Repeat the entries without change, omitting the pictures.

____________________

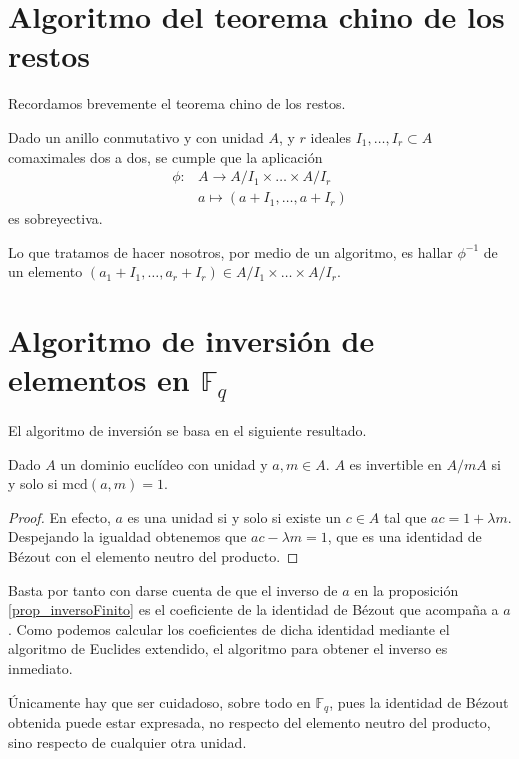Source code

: \documentclass[a4paper, 11pt, twoside, notitlepage, openany, onecolumn, final]{report}
\begin{document}
	\section{Algoritmo del teorema chino de los restos}
	Recordamos brevemente el teorema chino de los restos.
	\begin{theo}
		Dado un anillo conmutativo y con unidad $A$, y $r$ ideales $I_1,\dots,I_r\subset A$ comaximales dos a dos, se cumple que la aplicación
		\begin{equation*}
			\begin{array}{cc}
			\phi:&A\to A/I_1\times\dots\times A/I_r\\
			& a\mapsto (a+I_1,\dots,a+I_r)
			\end{array}
		\end{equation*}
		es sobreyectiva.
	\end{theo}
	Lo que tratamos de hacer nosotros, por medio de un algoritmo, es hallar $\phi^{-1}$ de un elemento $(a_1+I_1,\dots,a_r+I_r)\in A/I_1\times\dots\times A/I_r$.
	\section{Algoritmo de inversión de elementos en $\mathbb{F}_q$}
	El algoritmo de inversión se basa en el siguiente resultado.
	\begin{prop}
		\label{prop_inversoFinito}
		Dado $A$ un dominio euclídeo con unidad y $a,m\in A$. $A$ es invertible en $A/mA$ si y solo si $\mathrm{mcd}(a,m)=1$.
	\end{prop}
	\begin{proof}
		En efecto, $a$ es una unidad si y solo si existe un $c\in A$ tal que $ac=1+\lambda m$. Despejando la igualdad obtenemos que $ac-\lambda m=1$, que es una identidad de Bézout con el elemento neutro del producto.
	\end{proof}
	Basta por tanto con darse cuenta de que el inverso de $a$ en la proposición \eqref{prop_inversoFinito} es el coeficiente de la identidad de Bézout que acompaña a $a$. Como podemos calcular los coeficientes de dicha identidad mediante el algoritmo de Euclides extendido, el algoritmo para obtener el inverso es inmediato.
	
	Únicamente hay que ser cuidadoso, sobre todo en $\mathbb{F}_q$, pues la identidad de Bézout obtenida puede estar expresada, no respecto del elemento neutro del producto, sino respecto de cualquier otra unidad.
	
\end{document}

____________________

§ **Reply**:
Source code

: \documentclass[a4paper, 11pt, twoside, notitlepage, openany, onecolumn, final]{report}
\begin{document}
	\section{Algoritmo del teorema chino de los restos}
	Recordamos brevemente el teorema chino de los restos.
	\begin{theo}
		Dado un anillo conmutativo y con unidad $A$, y $r$ ideales $I_1,\dots,I_r\subset A$ comaximales dos a dos, se cumple que la aplicación
		\begin{equation*}
			\begin{array}{cc}
			\phi:&A\to A/I_1\times\dots\times A/I_r\\
			& a\mapsto (a+I_1,\dots,a+I_r)
			\end{array}
		\end{equation*}
		es sobreyectiva.
	\end{theo}
	Lo que tratamos de hacer nosotros, por medio de un algoritmo, es hallar $\phi^{-1}$ de un elemento $(a_1+I_1,\dots,a_r+I_r)\in A/I_1\times\dots\times A/I_r$.
	\section{Algoritmo de inversión de elementos en $\mathbb{F}_q$}
	El algoritmo de inversión se basa en el siguiente resultado.
	\begin{prop}
		\label{prop_inversoFinito}
		Dado $A$ un dominio euclídeo con unidad y $a,m\in A$. $A$ es invertible en $A/mA$ si y solo si $\mathrm{mcd}(a,m)=1$.
	\end{prop}
	\begin{proof}
		En efecto, $a$ es una unidad si y solo si existe un $c\in A$ tal que $ac=1+\lambda m$. Despejando la igualdad obtenemos que $ac-\lambda m=1$, que es una identidad de Bézout con el elemento neutro del producto.
	\end{proof}
	Basta por tanto con darse cuenta de que el inverso de $a$ en la proposición \eqref{prop_inversoFinito} es el coeficiente de la identidad de Bézout que acompaña a $a$. Como podemos calcular los coeficientes de dicha identidad mediante el algoritmo de Euclides extendido, el algoritmo para obtener el inverso es inmediato.
	
	Únicamente hay que ser cuidadoso, sobre todo en $\mathbb{F}_q$, pues la identidad de Bézout obtenida puede estar expresada, no respecto del elemento neutro del producto, sino respecto de cualquier otra unidad.
	
\end{document}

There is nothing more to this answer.